2Comme le nouveau sous‑titre l’affiche de manière ambitieuse en soulignant d’emblée ce trait du texte initial, le livre ne se donne pas pour simple objet une étude thématique du motif de la honte dans la littérature mondiale du xxe siècle (tout en remontant à ses racines chez Rousseau ou Dostoïevski). Même s’il propose aussi ce parcours parmi les grandes œuvres qui explorent et interrogent le sentiment de honte, il se fixe pour objectif d’analyser le lien particulier qui attache la littérature à cette émotion, notamment dans le rapport qu’entretient l’écrivain qui s’expose, avec son lecteur. Finalement, l’idée qui parcourt cet essai est que « depuis deux siècles la littérature semble nous raconter une série de mises à nu » (p. 53). La honte serait, à l’époque de l’individualisme triomphant, un révélateur de la position de l’écrivain, essentiellement contraint à une forme de confession, que celle‑ci s’affiche ou soit masquée.

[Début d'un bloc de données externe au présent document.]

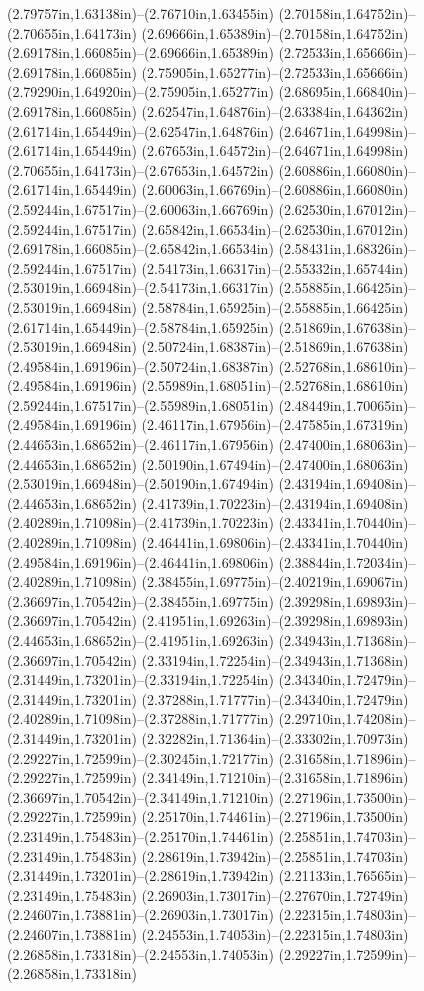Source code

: (2.79757in,1.63138in)--(2.76710in,1.63455in) (2.70158in,1.64752in)--(2.70655in,1.64173in) (2.69666in,1.65389in)--(2.70158in,1.64752in) (2.69178in,1.66085in)--(2.69666in,1.65389in) (2.72533in,1.65666in)--(2.69178in,1.66085in) (2.75905in,1.65277in)--(2.72533in,1.65666in) (2.79290in,1.64920in)--(2.75905in,1.65277in) (2.68695in,1.66840in)--(2.69178in,1.66085in) (2.62547in,1.64876in)--(2.63384in,1.64362in) (2.61714in,1.65449in)--(2.62547in,1.64876in) (2.64671in,1.64998in)--(2.61714in,1.65449in) (2.67653in,1.64572in)--(2.64671in,1.64998in) (2.70655in,1.64173in)--(2.67653in,1.64572in) (2.60886in,1.66080in)--(2.61714in,1.65449in) (2.60063in,1.66769in)--(2.60886in,1.66080in) (2.59244in,1.67517in)--(2.60063in,1.66769in) (2.62530in,1.67012in)--(2.59244in,1.67517in) (2.65842in,1.66534in)--(2.62530in,1.67012in) (2.69178in,1.66085in)--(2.65842in,1.66534in) (2.58431in,1.68326in)--(2.59244in,1.67517in) (2.54173in,1.66317in)--(2.55332in,1.65744in) (2.53019in,1.66948in)--(2.54173in,1.66317in) (2.55885in,1.66425in)--(2.53019in,1.66948in) (2.58784in,1.65925in)--(2.55885in,1.66425in) (2.61714in,1.65449in)--(2.58784in,1.65925in) (2.51869in,1.67638in)--(2.53019in,1.66948in) (2.50724in,1.68387in)--(2.51869in,1.67638in) (2.49584in,1.69196in)--(2.50724in,1.68387in) (2.52768in,1.68610in)--(2.49584in,1.69196in) (2.55989in,1.68051in)--(2.52768in,1.68610in) (2.59244in,1.67517in)--(2.55989in,1.68051in) (2.48449in,1.70065in)--(2.49584in,1.69196in) (2.46117in,1.67956in)--(2.47585in,1.67319in) (2.44653in,1.68652in)--(2.46117in,1.67956in) (2.47400in,1.68063in)--(2.44653in,1.68652in) (2.50190in,1.67494in)--(2.47400in,1.68063in) (2.53019in,1.66948in)--(2.50190in,1.67494in) (2.43194in,1.69408in)--(2.44653in,1.68652in) (2.41739in,1.70223in)--(2.43194in,1.69408in) (2.40289in,1.71098in)--(2.41739in,1.70223in) (2.43341in,1.70440in)--(2.40289in,1.71098in) (2.46441in,1.69806in)--(2.43341in,1.70440in) (2.49584in,1.69196in)--(2.46441in,1.69806in) (2.38844in,1.72034in)--(2.40289in,1.71098in) (2.38455in,1.69775in)--(2.40219in,1.69067in) (2.36697in,1.70542in)--(2.38455in,1.69775in) (2.39298in,1.69893in)--(2.36697in,1.70542in) (2.41951in,1.69263in)--(2.39298in,1.69893in) (2.44653in,1.68652in)--(2.41951in,1.69263in) (2.34943in,1.71368in)--(2.36697in,1.70542in) (2.33194in,1.72254in)--(2.34943in,1.71368in) (2.31449in,1.73201in)--(2.33194in,1.72254in) (2.34340in,1.72479in)--(2.31449in,1.73201in) (2.37288in,1.71777in)--(2.34340in,1.72479in) (2.40289in,1.71098in)--(2.37288in,1.71777in) (2.29710in,1.74208in)--(2.31449in,1.73201in) (2.32282in,1.71364in)--(2.33302in,1.70973in) (2.29227in,1.72599in)--(2.30245in,1.72177in) (2.31658in,1.71896in)--(2.29227in,1.72599in) (2.34149in,1.71210in)--(2.31658in,1.71896in) (2.36697in,1.70542in)--(2.34149in,1.71210in) (2.27196in,1.73500in)--(2.29227in,1.72599in) (2.25170in,1.74461in)--(2.27196in,1.73500in) (2.23149in,1.75483in)--(2.25170in,1.74461in) (2.25851in,1.74703in)--(2.23149in,1.75483in) (2.28619in,1.73942in)--(2.25851in,1.74703in) (2.31449in,1.73201in)--(2.28619in,1.73942in) (2.21133in,1.76565in)--(2.23149in,1.75483in) (2.26903in,1.73017in)--(2.27670in,1.72749in) (2.24607in,1.73881in)--(2.26903in,1.73017in) (2.22315in,1.74803in)--(2.24607in,1.73881in) (2.24553in,1.74053in)--(2.22315in,1.74803in) (2.26858in,1.73318in)--(2.24553in,1.74053in) (2.29227in,1.72599in)--(2.26858in,1.73318in)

Je peux bien louvoyer entre ces deux pôles, le tout‑dire débondé et la prudente retenue, la fiction apparemment la plus impersonnelle et la confession ouvertement intime, je peux bien opter délibérément pour la dénudation ostentatoire ou le costume serré, dans tous les cas je suis là, devant vous, masqué et jetant le masque, jouant mon rôle dans cette comédie de l’aveu, qu’est malgré elle et malgré moi toute littérature à l’ère de l’individu, aimanté par une tentation suprême, celle de brandir une singularité, de la porter enfin, sans vergogne, sur la place publique. (p. 188)

3Cette réflexion critique originale gagne, avec le recul des dix années qui nous séparent de la parution initiale du livre, à être replacée dans son contexte : à la fin des années 1990 et au début des années 2000, on observe un renouvellement de l’intérêt pour la honte, notamment dans les champs psychanalytique et sociologique français. En 1992 paraît le livre fondateur de Serge Tisseron, La Honte. Psychanalyse d’un lien social2, qui replace au cœur de la théorie analytique une émotion dont l’auteur souligne qu’elle est essentiellement sociale. Depuis, les psychanalystes, notamment de tradition ferenczienne, s’y sont intéressés, en particulier dans un numéro de la revue Le Coq héron, en 20063. Les sociologues ne sont pas en reste : Vincent de Gaulejac faisait paraître en 1996 Les Sources de la honte4. 1997 est sans doute une année césure avec la publication du livre d’Annie Ernaux, La Honte — qui donne une visibilité nouvelle à cette émotion dans le champ littéraire5. Le philosophe Ruwen Ogien publie de son côté en 2002 un essai centré sur la question de savoir si la honte a une valeur morale6. Dès 2003, un colloque sous la direction de Bruno Chaouat, se tenant à Cerisy‑La‑Salle, prend acte de ces renouvellements pour l’analyse du fait littéraire, en s’ouvrant à des philosophes, des psychanalystes, des juristes et des écrivains comme A. Ernaux ou George‑Arthur Goldschmidt : il sera publié en 2007 dans la collection dirigée par Jean‑Pierre Martin aux Presses Universitaires de Lyon7.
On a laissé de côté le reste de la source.